Step 4: Close the Knowledge Transfer Gap
Documentation is necessary but not sufficient. The most consequential process knowledge — why a step works, what operators watch for, what happens at the edges of the design space — rarely lives in batch records or SOPs. We implemented structured knowledge transfer workshops at the sending site for each product, attended by the receiving site's process development and QA teams.
For the oral solids, the focus was granulation end-point determination and compression sensitivity — areas where the sending site's operators had developed reliable indicators through experience that existed in no written document. For the sterile products, workshops covered aseptic line setup, interventions management, and the specific behaviour of the liquid fill under varying temperature conditions.
For the lyophilised product, we arranged for the Jordan facility's process development scientist to spend four weeks embedded at an independent lyo development centre alongside the sending site's formulation scientist. The lyo cycle was effectively co-developed by both teams — not transferred from one to the other — which accelerated validation and built the receiving site's ownership of the process from the outset.
Step 5: Manage Supply Continuity as a Workstream
With products already on market, supply continuity during the transfer window was not a background assumption — it was an active workstream. We built a transfer inventory model for each product: current stock levels, consumption rates by market, residual shelf life at transfer completion, and safety stock requirements to bridge the gap between last commercial batch at the sending site and first commercial batch at the receiving site.
For two of the oral solids, the model revealed that existing stock would not bridge the transfer timeline at expected consumption rates. The sending manufacturer was contracted for a precisely timed buffer campaign — calculated to avoid accumulating excess inventory that would cannibalise the receiving site's first commercial batches. For the ophthalmic product, a short shelf life meant the buffer campaign had to be scheduled within a narrow eight-week window tied to the receiving site's first commercial batch approval — a dependency only visible because the supply and transfer timelines had been integrated into a single model from the outset.
The Results
Fourteen months after programme initiation — against an 18-month baseline for a transfer programme of this scope — six of the eight products had received commercial manufacturing approval at their respective receiving sites, with first compliant batches released to market.
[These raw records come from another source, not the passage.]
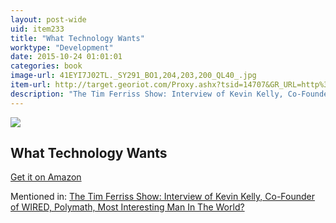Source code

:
 ```yaml
---
layout: post-wide
uid: item233
title: "What Technology Wants"
worktype: "Development"
date: 2015-10-24 01:01:01
categories: book
image-url: 41EYI7J02TL._SY291_BO1,204,203,200_QL40_.jpg
item-url: http://target.georiot.com/Proxy.ashx?tsid=14707&GR_URL=http%3A%2F%2Fwww.amazon.com%2FWhat-Technology-Wants-Kevin-Kelly%2Fdp%2F0143120174%2F
description: "The Tim Ferriss Show: Interview of Kevin Kelly, Co-Founder of WIRED, Polymath, Most Interesting Man In The World?"
---
```

<a href="http://target.georiot.com/Proxy.ashx?tsid=14707&GR_URL=http%3A%2F%2Fwww.amazon.com%2FWhat-Technology-Wants-Kevin-Kelly%2Fdp%2F0143120174%2F" target="blank"><img src="../../../../img/thumbs/41EYI7J02TL._SY291_BO1,204,203,200_QL40_.jpg" class="prod-img"></a>
<h2>What Technology Wants</h2>
<p><a href="http://target.georiot.com/Proxy.ashx?tsid=14707&GR_URL=http%3A%2F%2Fwww.amazon.com%2FWhat-Technology-Wants-Kevin-Kelly%2Fdp%2F0143120174%2F" target="blank">Get it on Amazon</a><p>
<p>Mentioned in: <a href="http://fourhourworkweek.com/2014/08/29/kevin-kelly/" target="blank">The Tim Ferriss Show: Interview of Kevin Kelly, Co-Founder of WIRED, Polymath, Most Interesting Man In The World?</a></p>
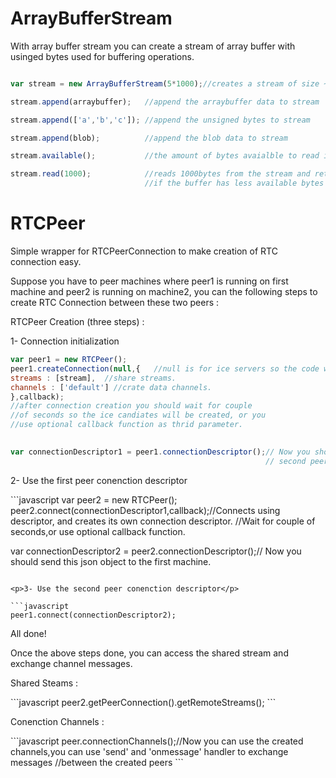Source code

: <h1> ArrayBufferStream</h1>
<p>With array buffer stream you can create a stream of array buffer with usinged bytes used for buffering operations.</p>

```javascript

var stream = new ArrayBufferStream(5*1000);//creates a stream of size ~5kb

stream.append(arraybuffer);   //append the arraybuffer data to stream

stream.append(['a','b','c']); //append the unsigned bytes to stream

stream.append(blob);          //append the blob data to stream

stream.available();           //the amount of bytes avaialble to read in the stream

stream.read(1000);            //reads 1000bytes from the stream and returns them as an array buffer. 
                              //if the buffer has less available bytes it will returns the result as undefined 
```


<h1> RTCPeer</h1>
<p>Simple wrapper for RTCPeerConnection to make creation of RTC connection easy. </p>
<p>Suppose you have to peer machines where peer1 is running on first machine and peer2 is running on machine2, you can the following steps to create RTC Connection between these two peers :  </p>

<p>RTCPeer Creation (three steps) : </p>

<p>1- Connection initialization</p>

```javascript
var peer1 = new RTCPeer();
peer1.createConnection(null,{	//null is for ice servers so the code will work on LAN.
streams : [stream],	 //share streams.
channels : ['default'] //crate data channels.	
},callback); 
//after connection creation you should wait for couple
//of seconds so the ice candiates will be created, or you
//use optional callback function as thrid parameter.				
                                                                           

var connectionDescriptor1 = peer1.connectionDescriptor();// Now you should send this json object to the second machine, so the 
                                                         // second peer will use this connection

```

<p>2- Use the first peer conenction descriptor</p>
```javascript
  var peer2 = new RTCPeer();  
  peer2.connect(connectionDescriptor1,callback);//Connects using descriptor, and creates its own connection descriptor.
				       //Wait for couple of seconds,or use optional callback function.
                                        
  var connectionDescriptor2 = peer2.connectionDescriptor();// Now you should send this json object to the first machine.
```

<p>3- Use the second peer conenction descriptor</p>

```javascript
peer1.connect(connectionDescriptor2);
```

<p>All done!</p>


<p>Once the above steps done, you can access the shared stream and exchange channel messages.</p>

<p>Shared Steams : </p>
```javascript
  peer2.getPeerConnection().getRemoteStreams();
```
<p>Conenction Channels : </p>
```javascript
  peer.connectionChannels();//Now you can use the created channels,you can use 'send' and 'onmessage' handler to exchange messages
                            //between the created peers
```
The two sterile products were on track for approval within the following six weeks, within the original deadline.
The overall programme timeline was compressed by approximately 31% against the reference baseline: driven primarily by the parallel technical and regulatory workstream design (saving eight to ten weeks per product), the early lyo cycle development initiation (eleven weeks), and the cross-site governance model that caught and resolved the granulation suite conflict before it caused a delay. Both target tender cycles were entered with compliant local manufacturing declarations. The combined revenue secured across the two tenders represented $13.2 million annually against the $14 million at-risk figure — a shortfall attributable to a competitor price reduction in one product category during the transfer window, not to programme execution.
The group's VP of Operations summarised the outcome with characteristic directness: "We knew the timeline was impossible on paper. What we didn't know is that 'impossible' and 'never been done before' are different things."